Twice a week, our CEO and resident money guru Jean Chatzky tackles your burning questions in the HerMoney newsletter. We’ve pulled some of the best to feature on our website — and this one made the cut! Got a question for Jean? Send it her way right here.
Q: Today’s question comes from Elizabeth. She writes: “What’s a CD ladder?”
A: A CD ladder is an investment strategy. Here’s how it works – you take a sum of money and then, divide it into multiple certificates of deposit (CDs), which have staggered maturity dates.
For example, say you have $10,000 to invest. Instead of putting the whole amount into one 5-year CD, you might break it down into five CDs that have maturities of 1, 2, 3, 4 and 5 years. When each CD reaches maturity, you can invest it into a new, 5-year CD to keep the ladder going or use the funds for another purpose.

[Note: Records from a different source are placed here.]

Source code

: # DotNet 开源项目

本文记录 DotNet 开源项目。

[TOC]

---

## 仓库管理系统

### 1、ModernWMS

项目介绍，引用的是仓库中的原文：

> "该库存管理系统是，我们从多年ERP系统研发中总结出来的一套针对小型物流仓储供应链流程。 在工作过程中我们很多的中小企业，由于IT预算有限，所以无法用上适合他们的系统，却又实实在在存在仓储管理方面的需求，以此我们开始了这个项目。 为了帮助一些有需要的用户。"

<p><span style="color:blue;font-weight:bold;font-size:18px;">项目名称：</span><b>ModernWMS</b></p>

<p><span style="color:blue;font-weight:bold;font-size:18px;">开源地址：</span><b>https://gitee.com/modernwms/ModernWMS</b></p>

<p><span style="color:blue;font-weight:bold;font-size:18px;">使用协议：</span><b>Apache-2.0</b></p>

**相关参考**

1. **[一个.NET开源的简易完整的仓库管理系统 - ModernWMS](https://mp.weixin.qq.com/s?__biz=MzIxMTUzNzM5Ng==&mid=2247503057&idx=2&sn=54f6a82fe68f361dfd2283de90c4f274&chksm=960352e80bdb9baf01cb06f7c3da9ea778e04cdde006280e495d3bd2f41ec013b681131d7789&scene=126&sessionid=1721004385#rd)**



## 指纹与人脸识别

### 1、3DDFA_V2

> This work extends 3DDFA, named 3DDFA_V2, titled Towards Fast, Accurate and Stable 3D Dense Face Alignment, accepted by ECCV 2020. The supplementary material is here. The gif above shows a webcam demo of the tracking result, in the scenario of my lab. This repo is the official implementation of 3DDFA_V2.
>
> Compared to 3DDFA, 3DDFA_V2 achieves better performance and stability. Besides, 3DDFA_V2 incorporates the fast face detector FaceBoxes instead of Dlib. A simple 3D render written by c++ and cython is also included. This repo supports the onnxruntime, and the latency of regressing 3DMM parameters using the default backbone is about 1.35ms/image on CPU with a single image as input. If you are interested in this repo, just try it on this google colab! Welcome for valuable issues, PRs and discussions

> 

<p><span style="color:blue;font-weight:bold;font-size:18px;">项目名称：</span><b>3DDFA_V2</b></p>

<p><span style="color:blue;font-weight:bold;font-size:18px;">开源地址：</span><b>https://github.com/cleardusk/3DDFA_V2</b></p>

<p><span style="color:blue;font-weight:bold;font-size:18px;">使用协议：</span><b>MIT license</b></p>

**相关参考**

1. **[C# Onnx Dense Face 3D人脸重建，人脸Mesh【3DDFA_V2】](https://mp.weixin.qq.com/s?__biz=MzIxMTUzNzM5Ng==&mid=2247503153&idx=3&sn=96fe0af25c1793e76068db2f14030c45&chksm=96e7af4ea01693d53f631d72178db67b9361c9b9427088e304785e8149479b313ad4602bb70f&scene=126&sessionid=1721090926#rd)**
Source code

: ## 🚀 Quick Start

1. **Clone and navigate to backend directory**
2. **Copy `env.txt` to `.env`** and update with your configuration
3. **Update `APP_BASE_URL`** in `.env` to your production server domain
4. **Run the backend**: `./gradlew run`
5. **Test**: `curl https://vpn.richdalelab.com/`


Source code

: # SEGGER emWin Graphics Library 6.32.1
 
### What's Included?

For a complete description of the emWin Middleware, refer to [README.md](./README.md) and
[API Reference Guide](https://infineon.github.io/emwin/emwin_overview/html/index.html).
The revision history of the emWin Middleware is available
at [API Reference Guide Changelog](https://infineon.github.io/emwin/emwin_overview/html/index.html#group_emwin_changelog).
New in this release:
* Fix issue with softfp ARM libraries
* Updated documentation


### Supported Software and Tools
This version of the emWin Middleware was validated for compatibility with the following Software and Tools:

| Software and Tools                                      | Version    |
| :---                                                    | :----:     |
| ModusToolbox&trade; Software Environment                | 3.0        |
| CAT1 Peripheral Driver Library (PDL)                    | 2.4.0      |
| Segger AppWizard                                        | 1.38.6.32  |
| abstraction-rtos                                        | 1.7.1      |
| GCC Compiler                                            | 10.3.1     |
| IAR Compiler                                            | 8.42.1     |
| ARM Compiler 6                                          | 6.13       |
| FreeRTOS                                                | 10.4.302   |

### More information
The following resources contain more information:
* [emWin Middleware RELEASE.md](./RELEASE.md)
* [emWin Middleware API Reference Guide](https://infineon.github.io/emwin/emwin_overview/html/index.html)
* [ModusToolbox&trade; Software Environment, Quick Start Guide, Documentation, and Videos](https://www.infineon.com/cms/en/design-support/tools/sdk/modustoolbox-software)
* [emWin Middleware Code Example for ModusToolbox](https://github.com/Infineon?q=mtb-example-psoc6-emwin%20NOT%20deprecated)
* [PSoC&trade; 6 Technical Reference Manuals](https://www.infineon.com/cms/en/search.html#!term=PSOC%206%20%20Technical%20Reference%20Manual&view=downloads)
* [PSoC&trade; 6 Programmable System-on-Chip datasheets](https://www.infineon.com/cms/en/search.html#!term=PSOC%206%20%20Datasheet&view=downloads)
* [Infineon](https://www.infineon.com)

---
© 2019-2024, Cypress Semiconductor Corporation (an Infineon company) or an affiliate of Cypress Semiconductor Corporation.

Fans of CD ladders like the strategy for a number of reasons, one of them being that you’ll have pretty easy access to your funds as the CDs mature on a rolling basis. They also allow you to grab rising interest rates over time, if we’re in a period where they’re headed up. Or, hold onto them longer if they’re going in the other direction. If you’re a conservative investor or new to investing altogether, CDs can be a good option as they are low-risk and typically FDIC-insured.